(Rendered images with source text)

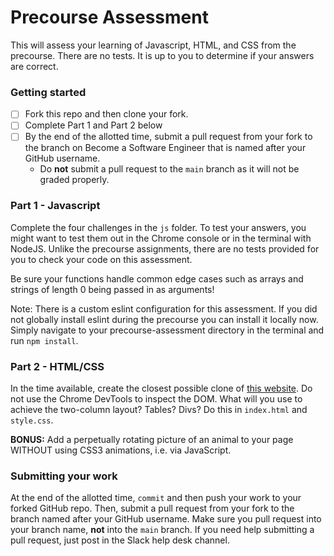 
# Precourse Assessment

This will assess your learning of Javascript, HTML, and CSS from the precourse. There are no tests. It is up to you to determine if your answers are correct.

### Getting started

- [ ] Fork this repo and then clone your fork.
- [ ] Complete Part 1 and Part 2 below
- [ ] By the end of the allotted time, submit a pull request from your fork to the branch on Become a Software Engineer that is named after your GitHub username.
  - Do **not** submit a pull request to the `main` branch as it will not be graded properly.

### Part 1 - Javascript

Complete the four challenges in the `js` folder. To test your answers, you might want to test them out in the Chrome console or in the terminal with NodeJS. Unlike the precourse assignments, there are no tests provided for you to check your code on this assessment.

Be sure your functions handle common edge cases such as arrays and strings of length 0 being passed in as arguments!

Note: There is a custom eslint configuration for this assessment. If you did not globally install eslint during the precourse you can install it locally now. Simply navigate to your precourse-assessment directory in the terminal and run `npm install`.

### Part 2 - HTML/CSS

In the time available, create the closest possible clone of [this website](http://www.berkshirehathaway.com/). Do not use the Chrome DevTools to inspect the DOM. What will you use to achieve the two-column layout? Tables? Divs? Do this in `index.html` and `style.css`.

**BONUS:** Add a perpetually rotating picture of an animal to your page WITHOUT using CSS3 animations, i.e. via JavaScript.

### Submitting your work

At the end of the allotted time, `commit` and then push your work to your forked GitHub repo. Then, submit a pull request from your fork to the branch named after your GitHub username. Make sure you pull request into your branch name, **not** into the `main` branch. If you need help submitting a pull request, just post in the Slack help desk channel.


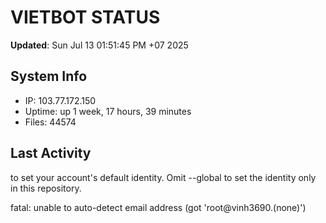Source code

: # VIETBOT STATUS
**Updated**: Sun Jul 13 01:51:45 PM +07 2025

## System Info
- IP: 103.77.172.150
- Uptime: up 1 week, 17 hours, 39 minutes
- Files: 44574

## Last Activity

to set your account's default identity.
Omit --global to set the identity only in this repository.

fatal: unable to auto-detect email address (got 'root@vinh3690.(none)')
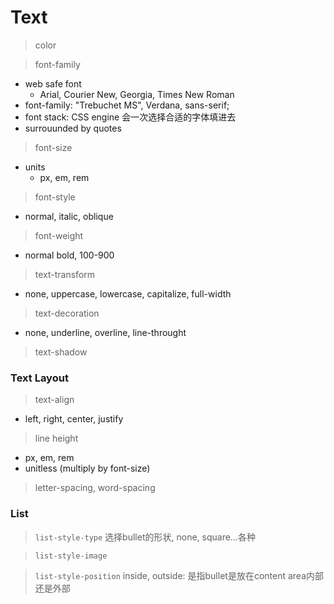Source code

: # Text



> color



> font-family

- web safe font
    - Arial, Courier New, Georgia, Times New Roman
- font-family: "Trebuchet MS", Verdana, sans-serif;
- font stack: CSS engine 会一次选择合适的字体填进去
- surrouunded by quotes


> font-size

- units
    - px, em, rem


> font-style
- normal, italic, oblique


> font-weight
- normal bold, 100-900


> text-transform
- none, uppercase, lowercase, capitalize, full-width


> text-decoration
- none, underline, overline, line-throught


> text-shadow



### Text Layout

> text-align
- left, right, center, justify


> line height
- px, em, rem
- unitless (multiply by font-size)


> letter-spacing, word-spacing











### List

> `list-style-type`
选择bullet的形状, none, square...各种


> `list-style-image`


> `list-style-position`
inside, outside: 是指bullet是放在content area内部还是外部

REQUIRED WORK. State how many lines of the records above contain the word "Complete", giving only that number.

SOLUTION FOR THIS PROBLEM. 2